The Boston Tea Party was founded in 2006 by Tom Knapp, following a Libertarian National Convention with reduced attendence and a disappointing change to the platform. In May 2008, the Libertarian Party nominated former Republican Congressman Bob Barr. The frustration that many Libertarians had with the party's selection of a more conservative candidate brought some attention to the Boston Tea Party. The party saw an increase in membership in the month between the Barr nomination and the BTP's National Convention.
I am one of those new members. I was drawn to join the party for several reasons. First, I liked the idea of a party requiring no dues to join, but instead a simple endorsement of the party's platform. Ultimately, it was that simple platform that drew me to join the Boston Tea Party:
The Boston Tea Party supports reducing the size, scope and power of government at all levels and on all issues, and opposes increasing the size, scope and power of government at any level, for any purpose.
The party's founder Tom Knapp says that the platform allows it to be a "big tent," welcoming a diverse group of members and candidates who simply seek a decrease in size of government, whether they be Green, liberal-leaning, conservative-leaning, anarchist, or anything in between.

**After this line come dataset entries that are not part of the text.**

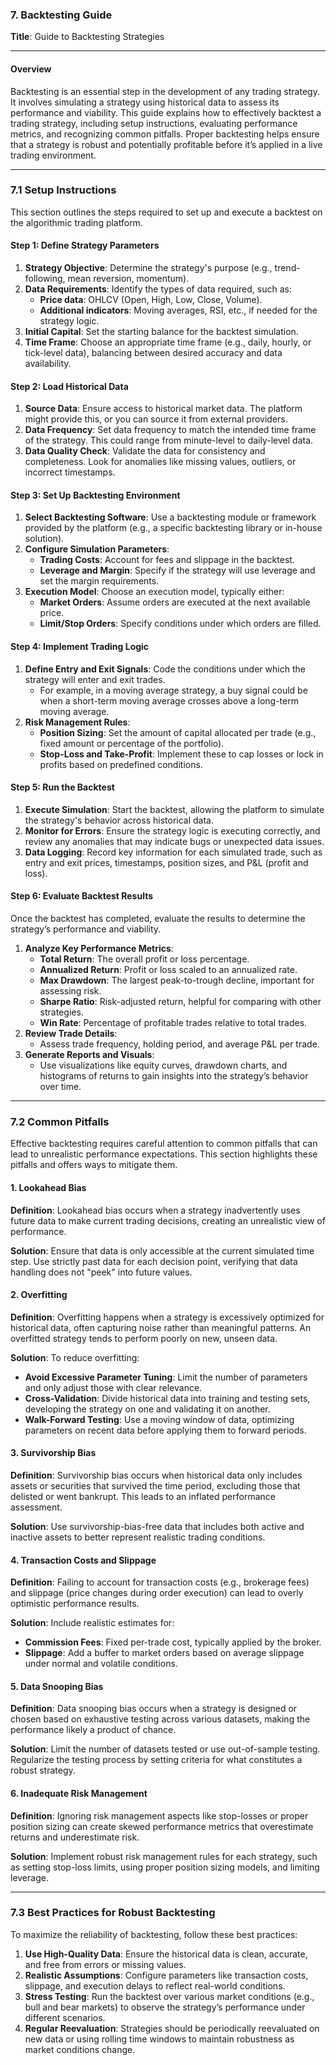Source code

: ### **7. Backtesting Guide**
**Title**: Guide to Backtesting Strategies

---

#### **Overview**

Backtesting is an essential step in the development of any trading strategy. It involves simulating a strategy using historical data to assess its performance and viability. This guide explains how to effectively backtest a trading strategy, including setup instructions, evaluating performance metrics, and recognizing common pitfalls. Proper backtesting helps ensure that a strategy is robust and potentially profitable before it’s applied in a live trading environment.

---

### **7.1 Setup Instructions**

This section outlines the steps required to set up and execute a backtest on the algorithmic trading platform.

#### **Step 1: Define Strategy Parameters**

1. **Strategy Objective**: Determine the strategy's purpose (e.g., trend-following, mean reversion, momentum).
2. **Data Requirements**: Identify the types of data required, such as:
   - **Price data**: OHLCV (Open, High, Low, Close, Volume).
   - **Additional indicators**: Moving averages, RSI, etc., if needed for the strategy logic.
3. **Initial Capital**: Set the starting balance for the backtest simulation.
4. **Time Frame**: Choose an appropriate time frame (e.g., daily, hourly, or tick-level data), balancing between desired accuracy and data availability.

#### **Step 2: Load Historical Data**

1. **Source Data**: Ensure access to historical market data. The platform might provide this, or you can source it from external providers.
2. **Data Frequency**: Set data frequency to match the intended time frame of the strategy. This could range from minute-level to daily-level data.
3. **Data Quality Check**: Validate the data for consistency and completeness. Look for anomalies like missing values, outliers, or incorrect timestamps.

#### **Step 3: Set Up Backtesting Environment**

1. **Select Backtesting Software**: Use a backtesting module or framework provided by the platform (e.g., a specific backtesting library or in-house solution).
2. **Configure Simulation Parameters**:
   - **Trading Costs**: Account for fees and slippage in the backtest.
   - **Leverage and Margin**: Specify if the strategy will use leverage and set the margin requirements.
3. **Execution Model**: Choose an execution model, typically either:
   - **Market Orders**: Assume orders are executed at the next available price.
   - **Limit/Stop Orders**: Specify conditions under which orders are filled.

#### **Step 4: Implement Trading Logic**

1. **Define Entry and Exit Signals**: Code the conditions under which the strategy will enter and exit trades.
   - For example, in a moving average strategy, a buy signal could be when a short-term moving average crosses above a long-term moving average.
2. **Risk Management Rules**:
   - **Position Sizing**: Set the amount of capital allocated per trade (e.g., fixed amount or percentage of the portfolio).
   - **Stop-Loss and Take-Profit**: Implement these to cap losses or lock in profits based on predefined conditions.

#### **Step 5: Run the Backtest**

1. **Execute Simulation**: Start the backtest, allowing the platform to simulate the strategy's behavior across historical data.
2. **Monitor for Errors**: Ensure the strategy logic is executing correctly, and review any anomalies that may indicate bugs or unexpected data issues.
3. **Data Logging**: Record key information for each simulated trade, such as entry and exit prices, timestamps, position sizes, and P&L (profit and loss).

#### **Step 6: Evaluate Backtest Results**

Once the backtest has completed, evaluate the results to determine the strategy’s performance and viability.

1. **Analyze Key Performance Metrics**:
   - **Total Return**: The overall profit or loss percentage.
   - **Annualized Return**: Profit or loss scaled to an annualized rate.
   - **Max Drawdown**: The largest peak-to-trough decline, important for assessing risk.
   - **Sharpe Ratio**: Risk-adjusted return, helpful for comparing with other strategies.
   - **Win Rate**: Percentage of profitable trades relative to total trades.
2. **Review Trade Details**:
   - Assess trade frequency, holding period, and average P&L per trade.
3. **Generate Reports and Visuals**:
   - Use visualizations like equity curves, drawdown charts, and histograms of returns to gain insights into the strategy’s behavior over time.

---

### **7.2 Common Pitfalls**

Effective backtesting requires careful attention to common pitfalls that can lead to unrealistic performance expectations. This section highlights these pitfalls and offers ways to mitigate them.

#### **1. Lookahead Bias**

**Definition**: Lookahead bias occurs when a strategy inadvertently uses future data to make current trading decisions, creating an unrealistic view of performance.

**Solution**: Ensure that data is only accessible at the current simulated time step. Use strictly past data for each decision point, verifying that data handling does not "peek" into future values.

#### **2. Overfitting**

**Definition**: Overfitting happens when a strategy is excessively optimized for historical data, often capturing noise rather than meaningful patterns. An overfitted strategy tends to perform poorly on new, unseen data.

**Solution**: To reduce overfitting:
- **Avoid Excessive Parameter Tuning**: Limit the number of parameters and only adjust those with clear relevance.
- **Cross-Validation**: Divide historical data into training and testing sets, developing the strategy on one and validating it on another.
- **Walk-Forward Testing**: Use a moving window of data, optimizing parameters on recent data before applying them to forward periods.

#### **3. Survivorship Bias**

**Definition**: Survivorship bias occurs when historical data only includes assets or securities that survived the time period, excluding those that delisted or went bankrupt. This leads to an inflated performance assessment.

**Solution**: Use survivorship-bias-free data that includes both active and inactive assets to better represent realistic trading conditions.

#### **4. Transaction Costs and Slippage**

**Definition**: Failing to account for transaction costs (e.g., brokerage fees) and slippage (price changes during order execution) can lead to overly optimistic performance results.

**Solution**: Include realistic estimates for:
- **Commission Fees**: Fixed per-trade cost, typically applied by the broker.
- **Slippage**: Add a buffer to market orders based on average slippage under normal and volatile conditions.

#### **5. Data Snooping Bias**

**Definition**: Data snooping bias occurs when a strategy is designed or chosen based on exhaustive testing across various datasets, making the performance likely a product of chance.

**Solution**: Limit the number of datasets tested or use out-of-sample testing. Regularize the testing process by setting criteria for what constitutes a robust strategy.

#### **6. Inadequate Risk Management**

**Definition**: Ignoring risk management aspects like stop-losses or proper position sizing can create skewed performance metrics that overestimate returns and underestimate risk.

**Solution**: Implement robust risk management rules for each strategy, such as setting stop-loss limits, using proper position sizing models, and limiting leverage.

---

### **7.3 Best Practices for Robust Backtesting**

To maximize the reliability of backtesting, follow these best practices:

1. **Use High-Quality Data**: Ensure the historical data is clean, accurate, and free from errors or missing values.
2. **Realistic Assumptions**: Configure parameters like transaction costs, slippage, and execution delays to reflect real-world conditions.
3. **Stress Testing**: Run the backtest over various market conditions (e.g., bull and bear markets) to observe the strategy’s performance under different scenarios.
4. **Regular Reevaluation**: Strategies should be periodically reevaluated on new data or using rolling time windows to maintain robustness as market conditions change.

What makes this party handle such a diverse group is the fact that the platform is so simple and that the platform can never be changed. It is attached to the bylaws.
How does the patform work? A Boston Tea Party candidate would approach each issue with a small government solution. This is very in line with how our Founding Fathers intended for us to run the USA. In a government "by the people, for the people," laws should only be made to protect people's rights, not to eliminate choice. Most government programs, even those that provide services, restrict the rights of some individuals to have a choice (i.e. Social Security).
When the membership of the BTP logs on to the party's web site to vote in the national convention, they are expected to vote with the platform in mind. The voting process uses approval voting, so a member may vote for all of the candidates who he/she feels are acceptable. I voted for two of the party's VP candidates, and some members may have voted for all three. "None of the Above" is also a fairly popular option that members may select. If NOTA happens to win an election, than the party will not run a candidate.
Every two years at convention, the Boston Tea Party adopts a program of no more than five stances on issues. The current program adopted August 21, 2006 is as follows:
1. The Boston Tea Party calls for a complete and unconditional withdrawal of US troops from, and a cessation of US military operations against or within, Iraq.
2. The Boston Tea Party supports repeal of the USA PATRIOT Act.
3. The Boston Tea Party calls for an end to the federal prohibition of marijuana and hemp.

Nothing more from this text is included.